[Start of Attachment]

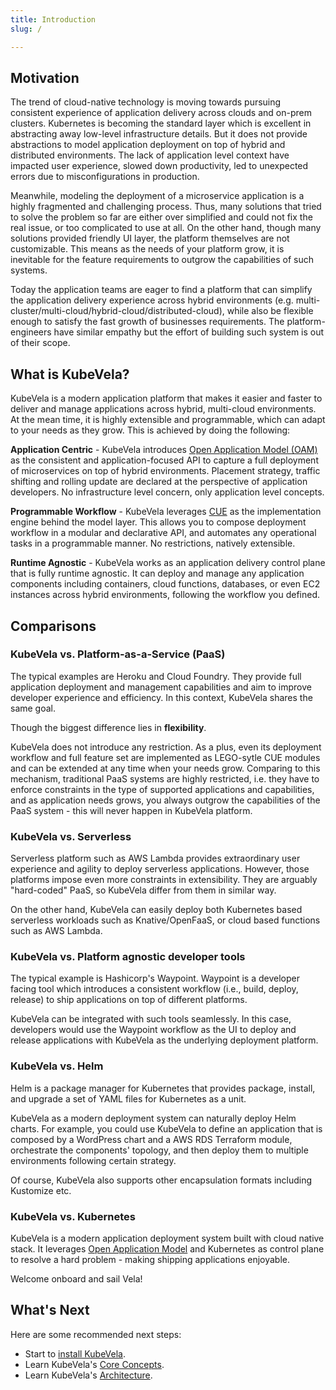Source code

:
 ```yaml
---
title: Introduction
slug: /

---
```


## Motivation

The trend of cloud-native technology is moving towards pursuing consistent experience of application delivery across clouds and on-prem clusters. Kubernetes is becoming the standard layer which is excellent in abstracting away low-level infrastructure details. But it does not provide abstractions to model application deployment on top of hybrid and distributed environments. The lack of application level context have impacted user experience, slowed down productivity, led to unexpected errors due to misconfigurations in production.

Meanwhile, modeling the deployment of a microservice application is a highly fragmented and challenging process. Thus, many solutions that tried to solve the problem so far are either over simplified and could not fix the real issue, or too complicated to use at all. On the other hand, though many solutions provided friendly UI layer, the platform themselves are not customizable. This means as the needs of your platform grow, it is inevitable for the feature requirements to outgrow the capabilities of such systems.

Today the application teams are eager to find a platform that can simplify the application delivery experience across hybrid environments (e.g. multi-cluster/multi-cloud/hybrid-cloud/distributed-cloud), while also be flexible enough to satisfy the fast growth of businesses requirements. The platform-engineers have similar empathy but the effort of building such system is out of their scope.


## What is KubeVela?

KubeVela is a modern application platform that makes it easier and faster to deliver and manage applications across hybrid, multi-cloud environments. At the mean time, it is highly extensible and programmable, which can adapt to your needs as they grow. This is achieved by doing the following:

**Application Centric** - KubeVela introduces [Open Application Model (OAM)](https://oam.dev/) as the consistent and application-focused API to capture a full deployment of microservices on top of hybrid environments. Placement strategy, traffic shifting and rolling update are declared at the perspective of application developers. No infrastructure level concern, only application level concepts.

**Programmable Workflow** - KubeVela leverages [CUE](https://cuelang.org/) as the implementation engine behind the model layer. This allows you to compose deployment workflow in a modular and declarative API, and automates any operational tasks in a programmable manner. No restrictions, natively extensible.

**Runtime Agnostic** - KubeVela works as an application delivery control plane that is fully runtime agnostic. It can deploy and manage any application components including containers, cloud functions, databases, or even EC2 instances across hybrid environments, following the workflow you defined.

## Comparisons

### KubeVela vs. Platform-as-a-Service (PaaS) 

The typical examples are Heroku and Cloud Foundry. They provide full application deployment and management capabilities and aim to improve developer experience and efficiency. In this context, KubeVela shares the same goal.

Though the biggest difference lies in **flexibility**.

KubeVela does not introduce any restriction. As a plus, even its deployment workflow and full feature set are implemented as LEGO-sytle CUE modules and can be extended at any time when your needs grow. Comparing to this mechanism, traditional PaaS systems are highly restricted, i.e. they have to enforce constraints in the type of supported applications and capabilities, and as application needs grows, you always outgrow the capabilities of the PaaS system - this will never happen in KubeVela platform.

### KubeVela vs. Serverless  

Serverless platform such as AWS Lambda provides extraordinary user experience and agility to deploy serverless applications. However, those platforms impose even more constraints in extensibility. They are arguably "hard-coded" PaaS, so KubeVela differ from them in similar way.

On the other hand, KubeVela can easily deploy both Kubernetes based serverless workloads such as Knative/OpenFaaS, or cloud based functions such as AWS Lambda.

### KubeVela vs. Platform agnostic developer tools

The typical example is Hashicorp's Waypoint. Waypoint is a developer facing tool which introduces a consistent workflow (i.e., build, deploy, release) to ship applications on top of different platforms.

KubeVela can be integrated with such tools seamlessly. In this case, developers would use the Waypoint workflow as the UI to deploy and release applications with KubeVela as the underlying deployment platform.

### KubeVela vs. Helm 

Helm is a package manager for Kubernetes that provides package, install, and upgrade a set of YAML files for Kubernetes as a unit. 

KubeVela as a modern deployment system can naturally deploy Helm charts. For example, you could use KubeVela to define an application that is composed by a WordPress chart and a AWS RDS Terraform module, orchestrate the components' topology, and then deploy them to multiple environments following certain strategy.

Of course, KubeVela also supports other encapsulation formats including Kustomize etc.

### KubeVela vs. Kubernetes

KubeVela is a modern application deployment system built with cloud native stack. It leverages [Open Application Model](https://github.com/oam-dev/spec) and Kubernetes as control plane to resolve a hard problem - making shipping applications enjoyable.

Welcome onboard and sail Vela!


## What's Next

Here are some recommended next steps:

- Start to [install KubeVela](./getting-started/quick-install).
- Learn KubeVela's [Core Concepts](core-concepts/application).
- Learn KubeVela's [Architecture](core-concepts/architecture).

[End of Attachment]

What you return must match the lines from the top of the data through the line with "## Motivation" exactly, with the pictures removed.

Source code

:
 ```yaml
---
title: Introduction
slug: /

---
```


## Motivation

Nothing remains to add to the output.